Their expressions grew steadily colder as they brought a son into the world. Something changed between them as Young Jack entered the picture, and the few photos of him showed a happy child that became slowly glum and downtrodden.
This kid can’t be older than six years old, I thought to myself as I studied his face. What could have taken the happiness out of him?
It was around this time that the second boy arrived on the scene. As if new life had been breathed into their world, this is right where the photos made the switch to color.
Oddly, Jack’s parents seemed happier about this new addition to their lives, and their spirits visibly lifted in the photos. A burst of activity showed that his mother had taken up some kind of sewing club, working on patchwork quilts with other women her age; his father, on the other hand, was seen in a couple of bar settings, drinking beers in a group or playing cards with his pals.
But the tide turned again.
Strangely, Jack disappeared from the photos, the only explanation being in the strained faces of his parents. His younger brother grew up rapidly through the few pictures that existed now, and I studied his wide, smiling face in a staged family portrait.
This was a kid that didn’t know strife.
I turned back to Jack’s last, sullen picture.
Why are these two boys living such different goddamn lives? I wondered to myself.
That’s when I noticed that the younger kid wasn’t in the photos anymore. Confused, I took a look further down the line.
Nope.
He was nowhere to be seen.
But this is where things got weird: Jack was back in the picture. Literally. He was several years older now, probably in his lower teens, beaming as if nothing had happened.
What on Earth…?
But that happiness only lasted for a few photos, because soon teenage Jack was back to looking as plainly miserable as before. Hell, he looked possibly worse.
His parents looked just as cold as ever. They were only in a few more photos, looking bored or detached, and then the photos sprung forward two decades to a woman who looked too much like Sarah to be a coincidence…
A loud tap came from nearby.
“What are you doing in here?”
I was torn from the dozens of photographs on the wall. Sarah’s father leaned against his cane in a nearby doorway, glowering at me.
“These pictures,” I replied coolly, lifting a finger towards the wall. “This is you? And… these are Sarah’s grandparents?
Jack simmered, a scowl on his face.
“My family history is none of your business.”

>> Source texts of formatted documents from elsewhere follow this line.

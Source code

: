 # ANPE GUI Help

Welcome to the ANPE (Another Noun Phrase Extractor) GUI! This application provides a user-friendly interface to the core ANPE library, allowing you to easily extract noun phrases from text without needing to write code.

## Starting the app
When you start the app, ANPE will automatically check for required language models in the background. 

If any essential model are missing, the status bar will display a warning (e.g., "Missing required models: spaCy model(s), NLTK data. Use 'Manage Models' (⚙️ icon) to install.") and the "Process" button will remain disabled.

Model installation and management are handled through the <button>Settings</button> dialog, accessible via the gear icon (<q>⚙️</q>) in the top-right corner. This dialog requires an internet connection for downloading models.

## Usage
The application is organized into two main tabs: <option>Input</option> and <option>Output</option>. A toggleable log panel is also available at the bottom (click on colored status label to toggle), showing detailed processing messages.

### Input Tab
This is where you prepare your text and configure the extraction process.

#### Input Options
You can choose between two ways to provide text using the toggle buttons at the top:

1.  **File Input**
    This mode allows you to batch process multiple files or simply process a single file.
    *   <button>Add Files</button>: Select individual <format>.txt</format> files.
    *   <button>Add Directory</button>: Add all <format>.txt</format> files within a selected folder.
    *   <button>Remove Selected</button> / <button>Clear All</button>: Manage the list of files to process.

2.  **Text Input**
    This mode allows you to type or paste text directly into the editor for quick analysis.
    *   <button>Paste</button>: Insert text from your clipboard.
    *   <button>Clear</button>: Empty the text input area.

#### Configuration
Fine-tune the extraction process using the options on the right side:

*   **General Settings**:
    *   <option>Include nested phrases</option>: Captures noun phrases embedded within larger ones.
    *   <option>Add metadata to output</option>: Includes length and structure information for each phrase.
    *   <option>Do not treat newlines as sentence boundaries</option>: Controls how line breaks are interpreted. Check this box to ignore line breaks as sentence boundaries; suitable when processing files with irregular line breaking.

He tried his damnedest to hide it, but the older man looked downright vulnerable in his gnarled, sun-beaten face. I could see how his eyes bounced from me, to the pictures, and then back to me again. It was as if he was trying to quickly pick apart what I might have learned.
For the first time in my life, I felt the smallest shred of empathy for Jack Buchanan.
“If you’re up, then make yourself damn useful for once,” Jack demanded as he hobbled past me. “I made dinner. You make breakfast.”
I smiled to myself.
“Breakfast is my specialty.”
Jack glanced over his shoulder in a huff, but he didn’t stop to argue with me. As I followed him away, I threw one last look over at the framed pictures on the wall. Five minutes alone with them, and I felt as if maybe I understood this man just a little better.
It was as we stepped into the kitchen that I realized I had overlooked a small detail… That set of pictures was the only thing in this entire house that had any dust on it.